How to Serve Baked Tortellini Casserole with Italian Cheese Recipe

Baked Tortellini Casserole with Italian Cheese Recipe - Serving

Garnishes

I like to finish this casserole with a sprinkling of freshly chopped basil or parsley — it adds a pop of freshness and vibrant color. Some crushed red pepper flakes on the side are my go-to if you like a bit of heat, but I usually keep things mellow for the kids. A grating of Parmesan cheese just before serving makes it feel extra special, too.

Side Dishes

Since this casserole is pretty filling on its own, I often pair it with a crisp green salad dressed lightly with balsamic vinaigrette. Garlic bread or a warm focaccia is perfect if you want to make it more indulgent. For veggies, roasted broccoli or a simple sauté of green beans balances the richness nicely.

Creative Ways to Present

For special occasions, I love making individual portions in small ramekins — perfect for a dinner party.

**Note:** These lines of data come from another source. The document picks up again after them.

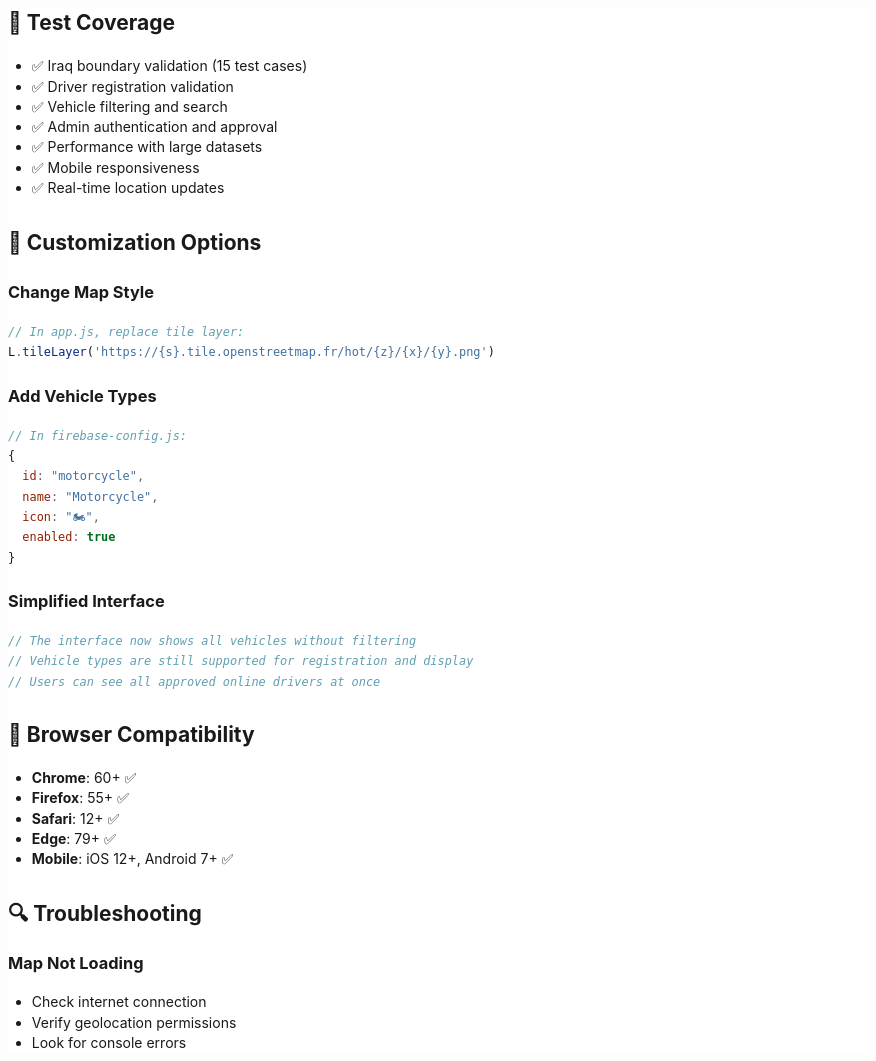 ## 🧪 Test Coverage

- ✅ Iraq boundary validation (15 test cases)
- ✅ Driver registration validation  
- ✅ Vehicle filtering and search
- ✅ Admin authentication and approval
- ✅ Performance with large datasets
- ✅ Mobile responsiveness
- ✅ Real-time location updates

## 🎨 Customization Options

### Change Map Style
```javascript
// In app.js, replace tile layer:
L.tileLayer('https://{s}.tile.openstreetmap.fr/hot/{z}/{x}/{y}.png')
```

### Add Vehicle Types
```javascript
// In firebase-config.js:
{
  id: "motorcycle",
  name: "Motorcycle", 
  icon: "🏍️",
  enabled: true
}
```

### Simplified Interface
```javascript
// The interface now shows all vehicles without filtering
// Vehicle types are still supported for registration and display
// Users can see all approved online drivers at once
```

## 📱 Browser Compatibility

- **Chrome**: 60+ ✅
- **Firefox**: 55+ ✅  
- **Safari**: 12+ ✅
- **Edge**: 79+ ✅
- **Mobile**: iOS 12+, Android 7+ ✅

## 🔍 Troubleshooting

### Map Not Loading
- Check internet connection
- Verify geolocation permissions
- Look for console errors
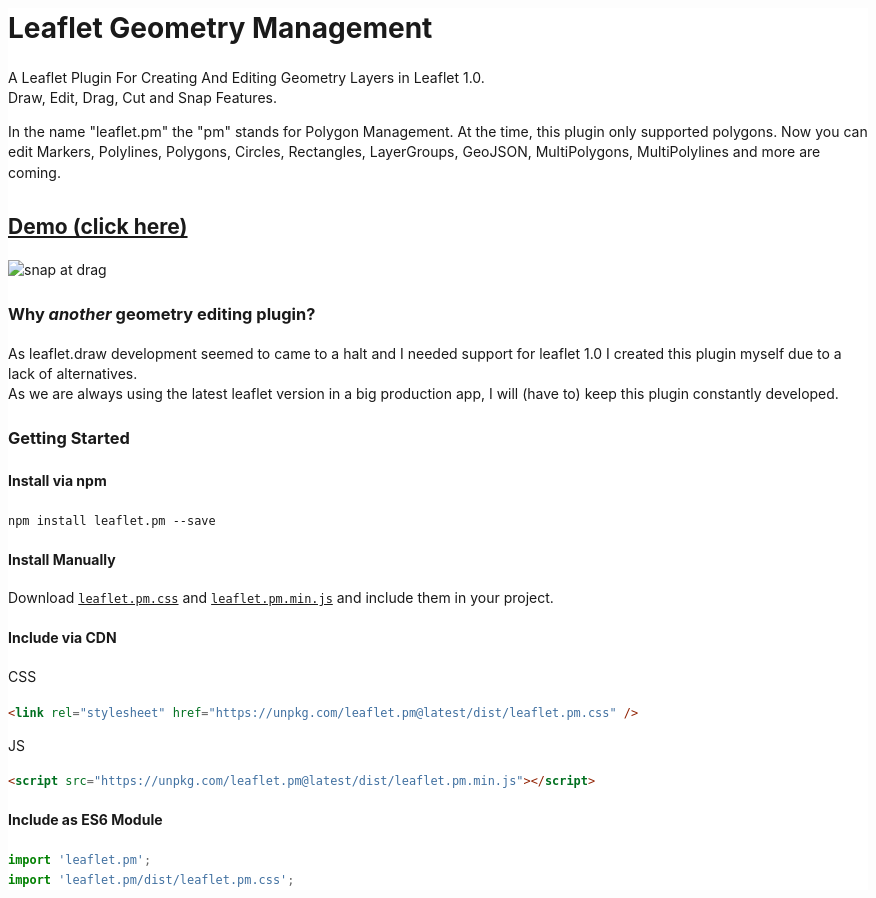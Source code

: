# Leaflet Geometry Management

A Leaflet Plugin For Creating And Editing Geometry Layers in Leaflet 1.0.\
Draw, Edit, Drag, Cut and Snap Features.

In the name "leaflet.pm" the "pm" stands for Polygon Management. At the time,
this plugin only supported polygons. Now you can edit Markers, Polylines,
Polygons, Circles, Rectangles, LayerGroups, GeoJSON, MultiPolygons, MultiPolylines and more are coming.

## [Demo (click here)](https://leafletpm.now.sh)

![snap at drag](https://github.com/codeofsumit/leaflet.pm-demo/blob/master/static/gifs/github-demo.gif)

### Why _another_ geometry editing plugin?

As leaflet.draw development seemed to came to a halt and I needed support for
leaflet 1.0 I created this plugin myself due to a lack of alternatives.\
As we are always using the latest leaflet version in a big production app, I will
(have to) keep this plugin constantly developed.

### Getting Started

#### Install via npm

```
npm install leaflet.pm --save
```

#### Install Manually

Download
[`leaflet.pm.css`](https://unpkg.com/leaflet.pm@latest/dist/leaflet.pm.css) and
[`leaflet.pm.min.js`](https://unpkg.com/leaflet.pm@latest/dist/leaflet.pm.min.js)
and include them in your project.

#### Include via CDN

CSS

```html
<link rel="stylesheet" href="https://unpkg.com/leaflet.pm@latest/dist/leaflet.pm.css" />
```

JS

```html
<script src="https://unpkg.com/leaflet.pm@latest/dist/leaflet.pm.min.js"></script>
```

#### Include as ES6 Module

```js
import 'leaflet.pm';
import 'leaflet.pm/dist/leaflet.pm.css';
```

You can top each with a little fresh basil leaf and a sprinkle of extra cheese for an elegant touch. Another fun idea is layering with spinach or even fun-shaped tortellini for a playful twist that kids adore.

Make Ahead and Storage

Storing Leftovers

I usually store leftovers in an airtight container in the fridge for up to 3 days. The casserole keeps its creamy texture well, and the flavors actually deepen overnight. When ready to eat, I give it a good stir before reheating to redistribute the sauce and cheese.

Freezing

This baked tortellini casserole freezes beautifully. I portion it into freezer-safe dishes or cover the whole casserole tightly with foil and plastic wrap. Freeze for up to 3 months. When you’re ready, thaw overnight in the fridge before baking as directed, adding extra time if baking from frozen.

Reheating

Reheating in the oven at 325°F wrapped with foil works best to maintain the melty cheese and avoid drying out. Microwave works in a pinch, but be sure to cover to trap moisture and reheat gently in short bursts, stirring in between.

FAQs

  1. Can I use frozen tortellini for this casserole?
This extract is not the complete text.